New BART inspector general starts in August

BART has hired a new inspector general to oversee the transit agency's operations, including its police force, maintenance department and customer relations division.

Gov. Gavin Newsom last month appointed Harriett Richardson to the job, about a year after Bay Area voters approved a measure calling for an inspector general to plan, direct, and manage the independent oversight of all BART activities and operations. 

She starts in August.

Under the job, Richardson can conduct independent audits and investigations and provide findings to BART's Board of Directors, the California State Legislature, and the public. This is to ensure the effective use of resources and compliance with federal and state laws.  
"The appointment of Ms. Richardson as BART's new inspector general helps BART reach a new level of transparency and accountability to the riding public and the taxpayers who fund the cost of BART infrastructure and operations," said BART Board District 1 Director Debora Allen.

Richardson brings almost 30 years of experience conducting independent management reviews and audits, most recently as Palo Alto's city auditor  She has also served as the audit director for the city of San Francisco and the audit manager/deputy director for the city of Berkeley,

Richardson said she will not report to BART management but has their full support. 
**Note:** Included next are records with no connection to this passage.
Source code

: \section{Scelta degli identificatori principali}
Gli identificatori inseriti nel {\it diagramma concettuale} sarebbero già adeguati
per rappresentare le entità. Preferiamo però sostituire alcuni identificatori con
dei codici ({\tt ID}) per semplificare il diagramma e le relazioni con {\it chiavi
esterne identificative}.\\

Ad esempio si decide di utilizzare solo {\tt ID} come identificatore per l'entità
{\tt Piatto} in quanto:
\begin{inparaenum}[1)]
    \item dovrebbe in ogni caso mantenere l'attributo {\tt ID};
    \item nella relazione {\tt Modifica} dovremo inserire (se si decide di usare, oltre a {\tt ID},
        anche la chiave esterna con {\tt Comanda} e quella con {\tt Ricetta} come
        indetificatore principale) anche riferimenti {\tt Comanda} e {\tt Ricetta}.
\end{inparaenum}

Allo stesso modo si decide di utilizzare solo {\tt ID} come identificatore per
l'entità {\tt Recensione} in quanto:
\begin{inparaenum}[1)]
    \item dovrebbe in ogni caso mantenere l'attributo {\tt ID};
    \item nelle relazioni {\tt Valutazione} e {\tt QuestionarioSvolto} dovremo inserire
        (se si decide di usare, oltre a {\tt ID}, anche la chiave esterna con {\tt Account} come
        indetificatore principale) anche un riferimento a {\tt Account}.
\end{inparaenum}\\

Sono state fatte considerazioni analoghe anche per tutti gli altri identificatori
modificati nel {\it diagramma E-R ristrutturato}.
"It helps you know that they've got your back and you're gonna have their back with the types of things you're looking at," said Richardson.
Richardson added:  "I'm coming in from the outside. So, I have no obligation,  (no) previous obligation to anyone in BART. (The job is) completely independent. The way that position was selected was to ensure that independence." 

All departments, including BART Police, are within Richardson's oversight.

"I've audited police functions in the past. So it is like its own city in that it has typical function that you'd see in a city, You know, procurement, HR, maintenance functions," said Richardson.

She will also consult with BART customers. "And sometimes it means asking the riders, you know, what do you like about BART? What bothers you? What things do you think would make you stop riding BART?" she said. 

Richardson added that she also plans to set up an employee hotline to report abuse, waste and fraud.